RECORD SET START

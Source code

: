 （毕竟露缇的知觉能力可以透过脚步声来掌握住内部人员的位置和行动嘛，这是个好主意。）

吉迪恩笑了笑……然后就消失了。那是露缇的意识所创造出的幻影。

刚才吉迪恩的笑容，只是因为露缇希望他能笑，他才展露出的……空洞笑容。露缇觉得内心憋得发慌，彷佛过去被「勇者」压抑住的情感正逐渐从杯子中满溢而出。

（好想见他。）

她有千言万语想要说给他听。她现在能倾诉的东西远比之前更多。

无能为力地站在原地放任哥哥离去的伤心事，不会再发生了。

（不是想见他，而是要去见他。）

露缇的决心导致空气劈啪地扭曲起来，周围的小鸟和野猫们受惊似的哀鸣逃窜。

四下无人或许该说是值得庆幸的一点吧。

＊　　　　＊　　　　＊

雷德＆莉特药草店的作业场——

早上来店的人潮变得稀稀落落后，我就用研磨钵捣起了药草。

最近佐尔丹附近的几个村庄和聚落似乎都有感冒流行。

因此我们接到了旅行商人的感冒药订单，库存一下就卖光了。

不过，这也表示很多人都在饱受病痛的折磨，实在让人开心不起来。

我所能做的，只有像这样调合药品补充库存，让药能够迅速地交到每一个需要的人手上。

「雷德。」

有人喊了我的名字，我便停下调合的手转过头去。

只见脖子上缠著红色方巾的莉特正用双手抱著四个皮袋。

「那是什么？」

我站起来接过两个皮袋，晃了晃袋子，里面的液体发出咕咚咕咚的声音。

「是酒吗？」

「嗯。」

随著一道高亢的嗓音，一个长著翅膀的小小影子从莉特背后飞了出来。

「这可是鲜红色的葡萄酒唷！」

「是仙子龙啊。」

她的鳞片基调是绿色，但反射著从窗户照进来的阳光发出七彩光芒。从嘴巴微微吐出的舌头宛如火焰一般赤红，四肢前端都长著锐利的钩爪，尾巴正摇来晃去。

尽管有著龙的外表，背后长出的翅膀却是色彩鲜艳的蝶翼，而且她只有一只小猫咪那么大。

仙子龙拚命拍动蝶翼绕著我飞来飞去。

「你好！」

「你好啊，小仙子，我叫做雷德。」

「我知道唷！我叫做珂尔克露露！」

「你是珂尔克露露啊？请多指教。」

RECORD SET END

**WORK REQUIRED**
What you give back should be exactly the lines of the entries above from the one containing "她的鳞片基调是绿色，但反射著" to the end, and nothing more.

**RESULT OF THIS EXERCISE**
她的鳞片基调是绿色，但反射著从窗户照进来的阳光发出七彩光芒。从嘴巴微微吐出的舌头宛如火焰一般赤红，四肢前端都长著锐利的钩爪，尾巴正摇来晃去。

尽管有著龙的外表，背后长出的翅膀却是色彩鲜艳的蝶翼，而且她只有一只小猫咪那么大。

仙子龙拚命拍动蝶翼绕著我飞来飞去。

「你好！」

「你好啊，小仙子，我叫做雷德。」

「我知道唷！我叫做珂尔克露露！」

「你是珂尔克露露啊？请多指教。」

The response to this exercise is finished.